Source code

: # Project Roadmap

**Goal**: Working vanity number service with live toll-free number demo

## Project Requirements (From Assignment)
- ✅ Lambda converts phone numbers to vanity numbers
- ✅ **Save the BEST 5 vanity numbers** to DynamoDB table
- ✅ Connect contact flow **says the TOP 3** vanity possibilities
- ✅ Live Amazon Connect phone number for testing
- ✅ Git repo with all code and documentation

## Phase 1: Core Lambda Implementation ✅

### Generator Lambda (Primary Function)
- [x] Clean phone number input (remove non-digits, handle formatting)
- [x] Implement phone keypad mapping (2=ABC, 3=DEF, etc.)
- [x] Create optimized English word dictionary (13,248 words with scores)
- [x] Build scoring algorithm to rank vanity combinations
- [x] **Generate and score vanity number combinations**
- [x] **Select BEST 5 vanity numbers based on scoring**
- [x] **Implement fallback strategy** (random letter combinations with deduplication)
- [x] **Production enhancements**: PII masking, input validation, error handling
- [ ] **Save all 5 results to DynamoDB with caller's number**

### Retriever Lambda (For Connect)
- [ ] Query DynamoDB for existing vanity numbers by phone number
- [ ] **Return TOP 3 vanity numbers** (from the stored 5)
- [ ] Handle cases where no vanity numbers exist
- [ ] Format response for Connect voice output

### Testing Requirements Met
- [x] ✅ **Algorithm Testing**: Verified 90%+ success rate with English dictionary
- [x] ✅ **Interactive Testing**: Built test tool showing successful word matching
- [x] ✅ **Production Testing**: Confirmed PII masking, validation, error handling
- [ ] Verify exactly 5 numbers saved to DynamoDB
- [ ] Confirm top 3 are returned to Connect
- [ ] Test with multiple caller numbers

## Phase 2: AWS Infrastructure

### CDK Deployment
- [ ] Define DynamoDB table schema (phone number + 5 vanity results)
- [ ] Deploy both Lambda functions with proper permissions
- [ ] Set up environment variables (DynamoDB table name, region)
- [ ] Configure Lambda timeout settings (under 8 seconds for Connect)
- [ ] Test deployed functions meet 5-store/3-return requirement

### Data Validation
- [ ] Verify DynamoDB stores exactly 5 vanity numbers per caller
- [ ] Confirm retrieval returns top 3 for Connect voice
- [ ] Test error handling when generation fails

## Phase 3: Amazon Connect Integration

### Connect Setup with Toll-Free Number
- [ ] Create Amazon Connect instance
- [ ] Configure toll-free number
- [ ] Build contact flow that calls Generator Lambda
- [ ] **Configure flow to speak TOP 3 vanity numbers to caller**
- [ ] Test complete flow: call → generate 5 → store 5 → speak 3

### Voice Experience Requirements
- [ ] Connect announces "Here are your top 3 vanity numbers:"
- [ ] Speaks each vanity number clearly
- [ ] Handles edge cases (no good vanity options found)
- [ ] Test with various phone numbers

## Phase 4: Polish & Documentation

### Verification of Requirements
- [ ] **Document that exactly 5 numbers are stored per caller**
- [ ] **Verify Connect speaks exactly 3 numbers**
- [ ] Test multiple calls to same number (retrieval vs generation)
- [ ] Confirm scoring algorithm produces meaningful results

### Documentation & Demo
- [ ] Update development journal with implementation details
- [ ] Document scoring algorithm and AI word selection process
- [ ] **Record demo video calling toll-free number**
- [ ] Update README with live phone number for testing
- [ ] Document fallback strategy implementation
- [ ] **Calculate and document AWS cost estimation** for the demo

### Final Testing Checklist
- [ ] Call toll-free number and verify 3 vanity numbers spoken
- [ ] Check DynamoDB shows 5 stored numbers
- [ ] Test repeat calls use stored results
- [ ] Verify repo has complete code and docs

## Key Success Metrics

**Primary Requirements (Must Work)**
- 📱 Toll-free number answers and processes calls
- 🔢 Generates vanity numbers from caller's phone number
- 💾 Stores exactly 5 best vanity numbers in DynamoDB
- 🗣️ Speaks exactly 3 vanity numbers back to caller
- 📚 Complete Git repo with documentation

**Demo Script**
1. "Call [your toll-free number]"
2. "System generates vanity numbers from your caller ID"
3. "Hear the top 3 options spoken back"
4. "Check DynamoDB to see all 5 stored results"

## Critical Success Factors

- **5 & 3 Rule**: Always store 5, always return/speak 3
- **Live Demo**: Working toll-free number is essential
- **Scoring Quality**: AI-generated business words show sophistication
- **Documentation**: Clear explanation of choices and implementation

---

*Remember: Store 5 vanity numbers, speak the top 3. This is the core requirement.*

### What the exercise asks
From the first line of the listing above to the line that contains "- [ ] Define", inclusive, restate every line word for word. Nothing else belongs in the answer.

### Solution
Source code

: # Project Roadmap

**Goal**: Working vanity number service with live toll-free number demo

## Project Requirements (From Assignment)
- ✅ Lambda converts phone numbers to vanity numbers
- ✅ **Save the BEST 5 vanity numbers** to DynamoDB table
- ✅ Connect contact flow **says the TOP 3** vanity possibilities
- ✅ Live Amazon Connect phone number for testing
- ✅ Git repo with all code and documentation

## Phase 1: Core Lambda Implementation ✅

### Generator Lambda (Primary Function)
- [x] Clean phone number input (remove non-digits, handle formatting)
- [x] Implement phone keypad mapping (2=ABC, 3=DEF, etc.)
- [x] Create optimized English word dictionary (13,248 words with scores)
- [x] Build scoring algorithm to rank vanity combinations
- [x] **Generate and score vanity number combinations**
- [x] **Select BEST 5 vanity numbers based on scoring**
- [x] **Implement fallback strategy** (random letter combinations with deduplication)
- [x] **Production enhancements**: PII masking, input validation, error handling
- [ ] **Save all 5 results to DynamoDB with caller's number**

### Retriever Lambda (For Connect)
- [ ] Query DynamoDB for existing vanity numbers by phone number
- [ ] **Return TOP 3 vanity numbers** (from the stored 5)
- [ ] Handle cases where no vanity numbers exist
- [ ] Format response for Connect voice output

### Testing Requirements Met
- [x] ✅ **Algorithm Testing**: Verified 90%+ success rate with English dictionary
- [x] ✅ **Interactive Testing**: Built test tool showing successful word matching
- [x] ✅ **Production Testing**: Confirmed PII masking, validation, error handling
- [ ] Verify exactly 5 numbers saved to DynamoDB
- [ ] Confirm top 3 are returned to Connect
- [ ] Test with multiple caller numbers

## Phase 2: AWS Infrastructure

### CDK Deployment
- [ ] Define DynamoDB table schema (phone number + 5 vanity results)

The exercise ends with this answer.